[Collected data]
────────────────────────────────────────

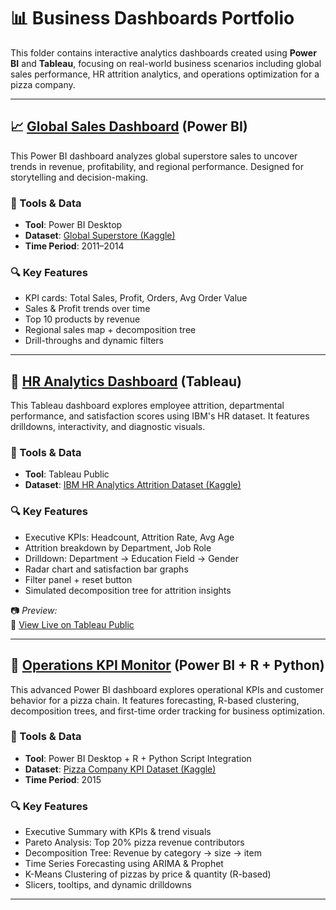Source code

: # 📊 Business Dashboards Portfolio

This folder contains interactive analytics dashboards created using **Power BI** and **Tableau**, focusing on real-world business scenarios including global sales performance, HR attrition analytics, and operations optimization for a pizza company.

---

## 📈  [Global Sales Dashboard](https://github.com/Zaurezzh/Zaurez-Analytics-Portfolio/blob/main/Business_Dashboards/Global_Sales_Dashboard/README.md) (Power BI)

This Power BI dashboard analyzes global superstore sales to uncover trends in revenue, profitability, and regional performance. Designed for storytelling and decision-making.

### 🔧 Tools & Data
- **Tool**: Power BI Desktop  
- **Dataset**: [Global Superstore (Kaggle)](https://www.kaggle.com/datasets/apoorvaappz/global-super-store-dataset)
- **Time Period**: 2011–2014

### 🔍 Key Features
- KPI cards: Total Sales, Profit, Orders, Avg Order Value
- Sales & Profit trends over time
- Top 10 products by revenue
- Regional sales map + decomposition tree
- Drill-throughs and dynamic filters

---

## 👥 [HR Analytics Dashboard](https://github.com/Zaurezzh/Zaurez-Analytics-Portfolio/blob/main/Business_Dashboards/HR%20Analytics%20Dashboard/readme.md) (Tableau)

This Tableau dashboard explores employee attrition, departmental performance, and satisfaction scores using IBM's HR dataset. It features drilldowns, interactivity, and diagnostic visuals.

### 🔧 Tools & Data
- **Tool**: Tableau Public  
- **Dataset**: [IBM HR Analytics Attrition Dataset (Kaggle)](https://www.kaggle.com/datasets/pavansubhasht/ibm-hr-analytics-attrition-dataset)

### 🔍 Key Features
- Executive KPIs: Headcount, Attrition Rate, Avg Age
- Attrition breakdown by Department, Job Role
- Drilldown: Department → Education Field → Gender
- Radar chart and satisfaction bar graphs
- Filter panel + reset button
- Simulated decomposition tree for attrition insights

📷 *Preview:*  
🔗 [View Live on Tableau Public](https://public.tableau.com/app/profile/zaurez.hamid/viz/HRAnalytics_17493496621380/Dashboard1)

---

## 🧠 [Operations KPI Monitor](https://github.com/Zaurezzh/Zaurez-Analytics-Portfolio/blob/main/Business_Dashboards/OperationsKPI/readme.md) (Power BI + R + Python)

This advanced Power BI dashboard explores operational KPIs and customer behavior for a pizza chain. It features forecasting, R-based clustering, decomposition trees, and first-time order tracking for business optimization.

### 🔧 Tools & Data
- **Tool**: Power BI Desktop + R + Python Script Integration  
- **Dataset**: [Pizza Company KPI Dataset (Kaggle)](https://www.kaggle.com/datasets/alexveezee/dashboard-addressing-the-kpis-of-a-pizza-company)  
- **Time Period**: 2015

### 🔍 Key Features
- Executive Summary with KPIs & trend visuals  
- Pareto Analysis: Top 20% pizza revenue contributors  
- Decomposition Tree: Revenue by category → size → item  
- Time Series Forecasting using ARIMA & Prophet  
- K-Means Clustering of pizzas by price & quantity (R-based)  
- Slicers, tooltips, and dynamic drilldowns



---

────────────────────────────────────────

Where pictures sit among the data above, omit them, and output the rest exactly.

## Task response
Source code

: # 📊 Business Dashboards Portfolio

This folder contains interactive analytics dashboards created using **Power BI** and **Tableau**, focusing on real-world business scenarios including global sales performance, HR attrition analytics, and operations optimization for a pizza company.

---

## 📈  [Global Sales Dashboard](https://github.com/Zaurezzh/Zaurez-Analytics-Portfolio/blob/main/Business_Dashboards/Global_Sales_Dashboard/README.md) (Power BI)

This Power BI dashboard analyzes global superstore sales to uncover trends in revenue, profitability, and regional performance. Designed for storytelling and decision-making.

### 🔧 Tools & Data
- **Tool**: Power BI Desktop  
- **Dataset**: [Global Superstore (Kaggle)](https://www.kaggle.com/datasets/apoorvaappz/global-super-store-dataset)
- **Time Period**: 2011–2014

### 🔍 Key Features
- KPI cards: Total Sales, Profit, Orders, Avg Order Value
- Sales & Profit trends over time
- Top 10 products by revenue
- Regional sales map + decomposition tree
- Drill-throughs and dynamic filters

---

## 👥 [HR Analytics Dashboard](https://github.com/Zaurezzh/Zaurez-Analytics-Portfolio/blob/main/Business_Dashboards/HR%20Analytics%20Dashboard/readme.md) (Tableau)

This Tableau dashboard explores employee attrition, departmental performance, and satisfaction scores using IBM's HR dataset. It features drilldowns, interactivity, and diagnostic visuals.

### 🔧 Tools & Data
- **Tool**: Tableau Public  
- **Dataset**: [IBM HR Analytics Attrition Dataset (Kaggle)](https://www.kaggle.com/datasets/pavansubhasht/ibm-hr-analytics-attrition-dataset)

### 🔍 Key Features
- Executive KPIs: Headcount, Attrition Rate, Avg Age
- Attrition breakdown by Department, Job Role
- Drilldown: Department → Education Field → Gender
- Radar chart and satisfaction bar graphs
- Filter panel + reset button
- Simulated decomposition tree for attrition insights

📷 *Preview:*  
🔗 [View Live on Tableau Public](https://public.tableau.com/app/profile/zaurez.hamid/viz/HRAnalytics_17493496621380/Dashboard1)

---

## 🧠 [Operations KPI Monitor](https://github.com/Zaurezzh/Zaurez-Analytics-Portfolio/blob/main/Business_Dashboards/OperationsKPI/readme.md) (Power BI + R + Python)

This advanced Power BI dashboard explores operational KPIs and customer behavior for a pizza chain. It features forecasting, R-based clustering, decomposition trees, and first-time order tracking for business optimization.

### 🔧 Tools & Data
- **Tool**: Power BI Desktop + R + Python Script Integration  
- **Dataset**: [Pizza Company KPI Dataset (Kaggle)](https://www.kaggle.com/datasets/alexveezee/dashboard-addressing-the-kpis-of-a-pizza-company)  
- **Time Period**: 2015

### 🔍 Key Features
- Executive Summary with KPIs & trend visuals  
- Pareto Analysis: Top 20% pizza revenue contributors  
- Decomposition Tree: Revenue by category → size → item  
- Time Series Forecasting using ARIMA & Prophet  
- K-Means Clustering of pizzas by price & quantity (R-based)  
- Slicers, tooltips, and dynamic drilldowns



---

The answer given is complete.